[Start of section]

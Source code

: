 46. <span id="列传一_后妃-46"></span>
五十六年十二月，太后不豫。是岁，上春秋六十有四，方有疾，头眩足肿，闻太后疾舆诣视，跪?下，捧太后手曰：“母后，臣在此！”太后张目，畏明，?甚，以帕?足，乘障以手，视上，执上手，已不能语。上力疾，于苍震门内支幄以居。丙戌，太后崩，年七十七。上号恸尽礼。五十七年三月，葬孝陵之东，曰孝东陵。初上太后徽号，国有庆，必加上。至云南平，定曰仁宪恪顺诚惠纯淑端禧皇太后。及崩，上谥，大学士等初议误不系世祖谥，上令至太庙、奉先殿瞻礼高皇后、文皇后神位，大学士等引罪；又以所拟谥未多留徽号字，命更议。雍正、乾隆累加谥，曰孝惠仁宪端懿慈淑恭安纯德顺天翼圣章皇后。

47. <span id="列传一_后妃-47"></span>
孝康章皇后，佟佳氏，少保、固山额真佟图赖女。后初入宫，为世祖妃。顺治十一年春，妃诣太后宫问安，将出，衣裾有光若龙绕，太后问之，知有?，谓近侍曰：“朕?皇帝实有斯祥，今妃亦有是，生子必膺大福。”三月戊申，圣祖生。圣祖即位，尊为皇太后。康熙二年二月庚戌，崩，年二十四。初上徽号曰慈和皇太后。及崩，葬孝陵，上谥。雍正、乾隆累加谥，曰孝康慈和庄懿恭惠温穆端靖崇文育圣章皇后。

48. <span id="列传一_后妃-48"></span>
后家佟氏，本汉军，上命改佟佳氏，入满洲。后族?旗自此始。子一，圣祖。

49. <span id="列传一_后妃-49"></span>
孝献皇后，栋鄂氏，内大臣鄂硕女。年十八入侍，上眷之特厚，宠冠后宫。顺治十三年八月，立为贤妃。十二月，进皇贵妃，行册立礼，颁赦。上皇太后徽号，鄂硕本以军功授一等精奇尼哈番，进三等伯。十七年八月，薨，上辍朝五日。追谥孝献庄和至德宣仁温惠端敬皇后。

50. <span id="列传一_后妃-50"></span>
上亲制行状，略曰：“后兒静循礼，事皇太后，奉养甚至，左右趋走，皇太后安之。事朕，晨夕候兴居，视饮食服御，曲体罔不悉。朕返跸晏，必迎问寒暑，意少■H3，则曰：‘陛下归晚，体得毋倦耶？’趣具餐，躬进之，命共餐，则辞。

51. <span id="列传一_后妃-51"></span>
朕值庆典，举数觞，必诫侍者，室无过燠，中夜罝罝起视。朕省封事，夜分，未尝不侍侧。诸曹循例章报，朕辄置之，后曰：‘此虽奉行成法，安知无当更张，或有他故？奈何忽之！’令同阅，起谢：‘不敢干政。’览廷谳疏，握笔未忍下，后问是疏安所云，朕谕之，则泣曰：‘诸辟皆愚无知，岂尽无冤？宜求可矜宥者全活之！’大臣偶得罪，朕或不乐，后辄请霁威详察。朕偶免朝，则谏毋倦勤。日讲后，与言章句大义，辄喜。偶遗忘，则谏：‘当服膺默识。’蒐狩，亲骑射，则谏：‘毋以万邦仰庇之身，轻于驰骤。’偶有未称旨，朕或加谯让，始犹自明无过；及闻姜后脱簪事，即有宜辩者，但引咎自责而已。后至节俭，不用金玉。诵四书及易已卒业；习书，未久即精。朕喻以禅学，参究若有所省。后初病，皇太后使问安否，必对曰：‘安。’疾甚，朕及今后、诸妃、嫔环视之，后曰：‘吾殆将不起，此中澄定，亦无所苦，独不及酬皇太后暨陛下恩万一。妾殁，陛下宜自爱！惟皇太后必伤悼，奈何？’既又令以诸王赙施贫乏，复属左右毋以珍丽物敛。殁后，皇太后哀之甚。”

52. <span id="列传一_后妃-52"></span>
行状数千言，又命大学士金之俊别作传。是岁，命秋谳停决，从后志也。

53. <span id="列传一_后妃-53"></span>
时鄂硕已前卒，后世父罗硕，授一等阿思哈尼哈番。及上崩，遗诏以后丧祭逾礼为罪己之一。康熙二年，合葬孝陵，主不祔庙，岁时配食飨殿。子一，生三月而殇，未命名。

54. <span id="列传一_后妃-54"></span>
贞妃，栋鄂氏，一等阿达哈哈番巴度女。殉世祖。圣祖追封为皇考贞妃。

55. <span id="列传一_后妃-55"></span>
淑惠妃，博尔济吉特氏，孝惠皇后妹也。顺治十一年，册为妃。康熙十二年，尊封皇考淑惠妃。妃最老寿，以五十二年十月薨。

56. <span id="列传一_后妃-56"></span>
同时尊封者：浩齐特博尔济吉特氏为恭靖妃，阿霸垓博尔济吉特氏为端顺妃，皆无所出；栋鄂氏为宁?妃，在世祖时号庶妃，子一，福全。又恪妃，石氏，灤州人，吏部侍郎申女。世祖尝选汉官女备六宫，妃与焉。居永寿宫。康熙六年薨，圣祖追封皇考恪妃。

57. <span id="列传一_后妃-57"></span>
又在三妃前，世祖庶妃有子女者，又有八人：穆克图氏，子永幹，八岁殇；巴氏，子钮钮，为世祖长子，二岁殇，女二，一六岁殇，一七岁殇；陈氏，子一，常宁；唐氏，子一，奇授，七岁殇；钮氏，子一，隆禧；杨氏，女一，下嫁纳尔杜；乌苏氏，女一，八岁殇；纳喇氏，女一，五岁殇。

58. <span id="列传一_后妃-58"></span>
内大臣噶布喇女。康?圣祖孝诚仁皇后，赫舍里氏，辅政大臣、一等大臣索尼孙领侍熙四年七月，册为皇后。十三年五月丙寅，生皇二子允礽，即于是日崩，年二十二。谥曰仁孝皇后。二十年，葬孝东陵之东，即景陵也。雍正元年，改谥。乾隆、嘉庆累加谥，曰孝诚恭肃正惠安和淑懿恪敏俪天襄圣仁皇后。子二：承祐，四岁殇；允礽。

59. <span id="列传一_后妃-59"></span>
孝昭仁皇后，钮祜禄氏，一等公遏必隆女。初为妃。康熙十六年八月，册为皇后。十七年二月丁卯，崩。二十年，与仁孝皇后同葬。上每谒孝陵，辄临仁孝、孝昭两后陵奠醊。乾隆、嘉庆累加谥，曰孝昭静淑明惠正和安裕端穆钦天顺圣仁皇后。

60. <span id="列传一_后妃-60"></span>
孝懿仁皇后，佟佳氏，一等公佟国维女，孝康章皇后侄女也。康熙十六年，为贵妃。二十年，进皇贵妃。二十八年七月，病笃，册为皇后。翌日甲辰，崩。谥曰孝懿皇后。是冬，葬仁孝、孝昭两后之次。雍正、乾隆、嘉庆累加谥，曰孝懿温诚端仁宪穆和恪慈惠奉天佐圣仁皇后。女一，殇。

[End of section]

▶ _TO DO_
Scan the data above; copy every line where "册为皇后" appears.

▶ _EXPECTED ANSWER_
内大臣噶布喇女。康?圣祖孝诚仁皇后，赫舍里氏，辅政大臣、一等大臣索尼孙领侍熙四年七月，册为皇后。十三年五月丙寅，生皇二子允礽，即于是日崩，年二十二。谥曰仁孝皇后。二十年，葬孝东陵之东，即景陵也。雍正元年，改谥。乾隆、嘉庆累加谥，曰孝诚恭肃正惠安和淑懿恪敏俪天襄圣仁皇后。子二：承祐，四岁殇；允礽。
孝昭仁皇后，钮祜禄氏，一等公遏必隆女。初为妃。康熙十六年八月，册为皇后。十七年二月丁卯，崩。二十年，与仁孝皇后同葬。上每谒孝陵，辄临仁孝、孝昭两后陵奠醊。乾隆、嘉庆累加谥，曰孝昭静淑明惠正和安裕端穆钦天顺圣仁皇后。
孝懿仁皇后，佟佳氏，一等公佟国维女，孝康章皇后侄女也。康熙十六年，为贵妃。二十年，进皇贵妃。二十八年七月，病笃，册为皇后。翌日甲辰，崩。谥曰孝懿皇后。是冬，葬仁孝、孝昭两后之次。雍正、乾隆、嘉庆累加谥，曰孝懿温诚端仁宪穆和恪慈惠奉天佐圣仁皇后。女一，殇。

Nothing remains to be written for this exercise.